In [34]:
import pandas as pd
from sklearn.linear_model import LinearRegression
import statsmodels.api as sm
from collections import Counter

In [2]:
users_df = pd.read_csv('users.csv')
repo_df = pd.read_csv('repositories.csv')

In [42]:
#1

top_users = users_df.sort_values(by='followers', ascending=False).head(5)
top_user_logins = ','.join(top_users['login'].tolist())
top_user_logins

'tarsius,aalmiray,marcoroth,klmr,MrNeRF'

In [43]:
#2

earliest_users = users_df.sort_values('created_at', ascending=True).head(5)
earliest_user_logins = ','.join(earliest_users['login'].tolist())
earliest_user_logins

'bennyzen,aalmiray,pvillega,tarsius,amaunz'

In [44]:
#3

top_lic = repo_df['license_name'].dropna().value_counts().head(3).index.tolist()
top_lic=','.join(top_lic)
top_lic

'MIT License,Apache License 2.0,Other'

In [45]:
#4

most_common_company = users_df['company'].value_counts().idxmax()
most_common_company

'UNIVERSITY OF BASEL'

In [46]:
#5

most_popular_lang = repo_df['language'].value_counts().idxmax()
most_popular_lang

'JavaScript'

In [47]:
#6

users_df['created_at'] = pd.to_datetime(users_df['created_at'])
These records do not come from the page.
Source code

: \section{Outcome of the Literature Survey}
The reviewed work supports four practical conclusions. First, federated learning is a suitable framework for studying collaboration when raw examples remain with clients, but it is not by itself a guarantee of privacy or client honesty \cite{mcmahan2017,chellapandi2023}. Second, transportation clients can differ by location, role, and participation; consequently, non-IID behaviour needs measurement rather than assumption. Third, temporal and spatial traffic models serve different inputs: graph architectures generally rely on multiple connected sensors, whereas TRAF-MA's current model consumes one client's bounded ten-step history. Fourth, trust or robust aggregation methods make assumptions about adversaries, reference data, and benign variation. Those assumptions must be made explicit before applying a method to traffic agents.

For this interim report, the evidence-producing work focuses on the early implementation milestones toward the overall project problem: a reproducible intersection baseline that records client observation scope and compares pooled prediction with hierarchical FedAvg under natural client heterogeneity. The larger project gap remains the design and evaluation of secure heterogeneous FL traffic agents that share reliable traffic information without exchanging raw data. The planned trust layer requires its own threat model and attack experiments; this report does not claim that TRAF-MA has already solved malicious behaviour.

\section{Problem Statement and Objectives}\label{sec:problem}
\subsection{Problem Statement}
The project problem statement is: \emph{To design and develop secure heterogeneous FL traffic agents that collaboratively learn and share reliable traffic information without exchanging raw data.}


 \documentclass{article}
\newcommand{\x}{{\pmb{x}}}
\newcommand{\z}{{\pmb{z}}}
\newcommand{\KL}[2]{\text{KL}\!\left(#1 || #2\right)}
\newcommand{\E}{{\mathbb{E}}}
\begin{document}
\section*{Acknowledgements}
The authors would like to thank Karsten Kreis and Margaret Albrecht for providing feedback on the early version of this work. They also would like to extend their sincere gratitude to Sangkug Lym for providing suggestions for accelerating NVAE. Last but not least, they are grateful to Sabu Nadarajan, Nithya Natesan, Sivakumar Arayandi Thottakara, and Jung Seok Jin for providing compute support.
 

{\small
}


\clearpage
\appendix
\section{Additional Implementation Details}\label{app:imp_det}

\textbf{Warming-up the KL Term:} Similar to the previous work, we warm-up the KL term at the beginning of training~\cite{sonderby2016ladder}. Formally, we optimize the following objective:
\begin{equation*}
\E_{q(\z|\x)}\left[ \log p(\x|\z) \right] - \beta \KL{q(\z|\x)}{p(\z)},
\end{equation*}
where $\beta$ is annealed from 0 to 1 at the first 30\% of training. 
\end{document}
recent_users = users_df[users_df['created_at'] > '2020-01-01']
recent_repos = repo_df[repo_df['login'].isin(recent_users['login'])]
language_counts = recent_repos['language'].value_counts()
second_most_popular = language_counts.nlargest(2).index[1]
second_most_popular

'PHP'

In [48]:
#7

language_avg_stars = repo_df.groupby('language')['stargazers_count'].mean().idxmax()
language_avg_stars

'PureScript'

In [49]:
#8

users_df['leader_strength'] = users_df['followers'] / (1 + users_df['following'])
top_5_leaders = users_df.sort_values('leader_strength', ascending=False).head(5)['login'].tolist()
top_5_leaders = ','.join(top_5_leaders)
top_5_leaders

'dpryan79,wasserth,ravage84,elanmart,quadbiolab'

In [53]:
#9

followers_repos_corr = users_df['followers'].corr(users_df['public_repos'])
print(f"Correlation between followers and repos: {followers_repos_corr:.3f}")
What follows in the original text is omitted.